¿COLOMBIA:HACIA UN MINISTERIO DEL AGUA?
 

Por: Germán Castro Caycedo
Septiembre de 2004


Mientras algunos países barajan la posibilidad de sustituir grandes presas hidroeléctricas ante la crisis de agua en el mundo, en Colombia ha surgido un proyecto como respuesta. Se trata de la hidroeléctrica del Río Amoyá, en el Tolima, una planta de generación, sin presa.

Hoy, cuando la escasez de agua dulce es el problema más apremiante de la humanidad, este plan de expertos colombianos encabezados por el ingeniero Gabriel Jaime Ortega, ha sido distinguido con el premio mundial de Energy Globe, entre mil proyectos de 95 países.

Según la comunidad científica internacional, la importancia geopolítica que plantea el agua determinará las guerras en los próximos años. Atrás parece quedar la reciente historia de sangre entre Israel y Siria por causa del Río Jordán.


De acuerdo con el Fondo Mundial de la Tierra, en la próxima década quien controle el agua dulce, controlará la vida y tendrá el poder. No obstante, en Colombia -una potencia en este campo-, pocos piensan que hoy el agua es un recurso estratégico. En esta obsesión por los balazos, ¿a alguien se le habrá ocurrido que el país necesita un Ministerio del Agua?

Actualmente la tendencia es construir presas y embalses más pequeños en lugar de enormes obras que reducen el líquido para el consumo humano. Por este motivo la concepción colombiana de la firma Generadora Unión en el río Amoyá es considerada modelo de desarrollo vanguardista.

El proyecto consiste en captar aguas del río, introducirlas dentro de un túnel, precipitarlas hasta una casa de máquinas y devolvérselas al cauce ocho kilómetros y medio más abajo, sin deteriorar el caudal. Por sus características, la Hidroeléctrica del Amoyá ha recibido apoyo del Banco Mundial y de los gobiernos de Austria y Holanda, que suscribió un contrato de 19 millones de euros con Hidroger, por equilibrar las emisiones de carbono sobre la atmósfera.

La crisis

La idea de los expertos colombianos es un contraste significativo con el drama que plantea la escasez del "oro azul" en el mundo. Por ejemplo, actualmente en Estados Unidos se baraja la posibilidad de echar por tierra una parte de cada una de las cuatro presas del Bajo Snake, uno de los ríos tributarios del Columbia para devolver 225 kilómetros a su estado de libre flujo.

El Río Columbia posee una tercera parte del potencial hidroeléctrico de los Estados Unidos. En su cuenca hay 250 presas para generar energía. Solamente la presa Grand Coulee produce electricidad para un millón de hogares, pero eliminó 1.600 kilómetros de hábitat en el Columbia y sus tributarios.

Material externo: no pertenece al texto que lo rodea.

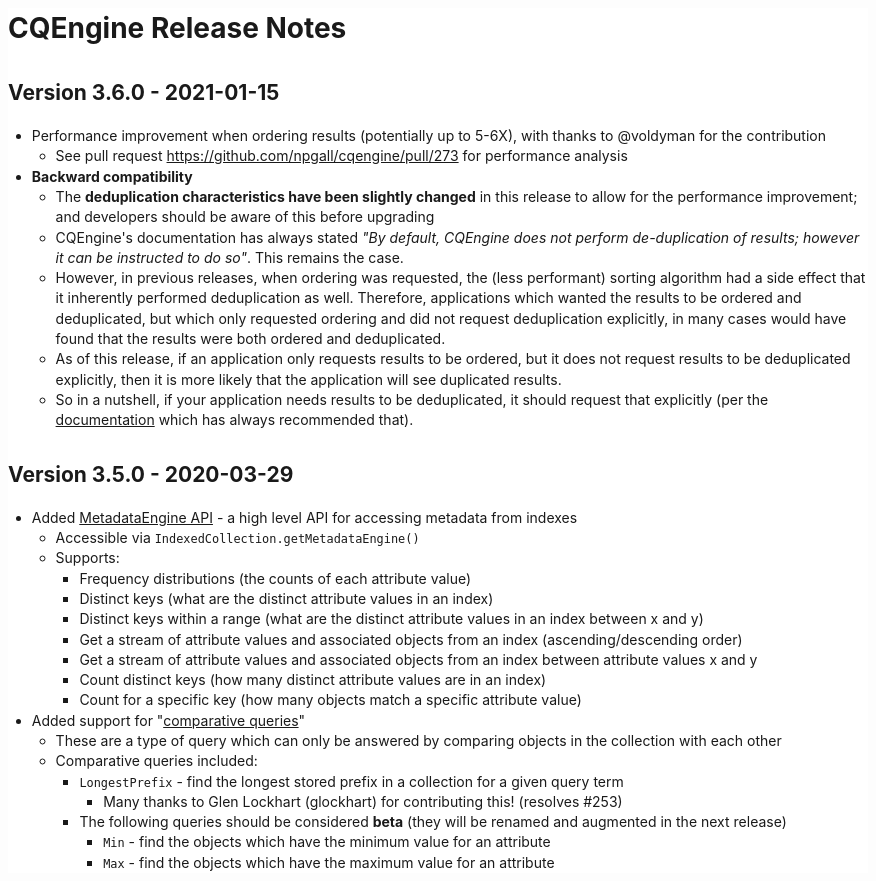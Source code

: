 # CQEngine Release Notes #

## Version 3.6.0 - 2021-01-15 ###
  * Performance improvement when ordering results (potentially up to 5-6X), with thanks to @voldyman for the contribution
    * See pull request https://github.com/npgall/cqengine/pull/273 for performance analysis
  * **Backward compatibility**
    * The **deduplication characteristics have been slightly changed** in this release to allow for the performance improvement; and developers should be aware of this before upgrading
    * CQEngine's documentation has always stated _"By default, CQEngine does not perform de-duplication of results; however it can be instructed to do so"_. This remains the case. 
    * However, in previous releases, when ordering was requested, the (less performant) sorting algorithm had a side effect that it inherently performed deduplication as well. Therefore, applications which wanted the results to be ordered and deduplicated, but which only requested ordering and did not request deduplication explicitly, in many cases would have found that the results were both ordered and deduplicated.
    * As of this release, if an application only requests results to be ordered, but it does not request results to be deduplicated explicitly, then it is more likely that the application will see duplicated results.
    * So in a nutshell, if your application needs results to be deduplicated, it should request that explicitly (per the [documentation](https://github.com/npgall/cqengine/blob/master/documentation/DeduplicationStrategies.md) which has always recommended that). 
  
## Version 3.5.0 - 2020-03-29 ###
  * Added [MetadataEngine API](http://htmlpreview.github.io/?http://raw.githubusercontent.com/npgall/cqengine/master/documentation/javadoc/apidocs/com/googlecode/cqengine/metadata/MetadataEngine.html) - a high level API for accessing metadata from indexes
    * Accessible via `IndexedCollection.getMetadataEngine()`
    * Supports:
      * Frequency distributions (the counts of each attribute value)
      * Distinct keys (what are the distinct attribute values in an index)
      * Distinct keys within a range (what are the distinct attribute values in an index between x and y)
      * Get a stream of attribute values and associated objects from an index (ascending/descending order)
      * Get a stream of attribute values and associated objects from an index between attribute values x and y
      * Count distinct keys (how many distinct attribute values are in an index)
      * Count for a specific key (how many objects match a specific attribute value)
  * Added support for "[comparative queries](http://htmlpreview.github.io/?http://raw.githubusercontent.com/npgall/cqengine/master/documentation/javadoc/apidocs/com/googlecode/cqengine/query/ComparativeQuery.html)"
    * These are a type of query which can only be answered by comparing objects in the collection with each other
    * Comparative queries included:
      * `LongestPrefix` - find the longest stored prefix in a collection for a given query term
        * Many thanks to Glen Lockhart (glockhart) for contributing this! (resolves #253)
      * The following queries should be considered **beta** (they will be renamed and augmented in the next release)
        * `Min` - find the objects which have the minimum value for an attribute
        * `Max` - find the objects which have the maximum value for an attribute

Los 24 generadores producen más energía hidroelétrica que ninguna otra de América del Norte. Las líneas de transmisión llevan 2 mil millones de vatios a ciudades tan lejanas como Los Ángeles. No obstante, aguas abajo hoy comienzan a surgir problemas de abastecimiento humano. Los niveles del embalse bajan hasta 60 metros en algunas temporadas y los cauces de algunos ríos se convierten en lodo, ante lo cual, un sector cree que es necesario desmantelar parte de la espectacular obra de ingeniería de este sistema hidrográfico.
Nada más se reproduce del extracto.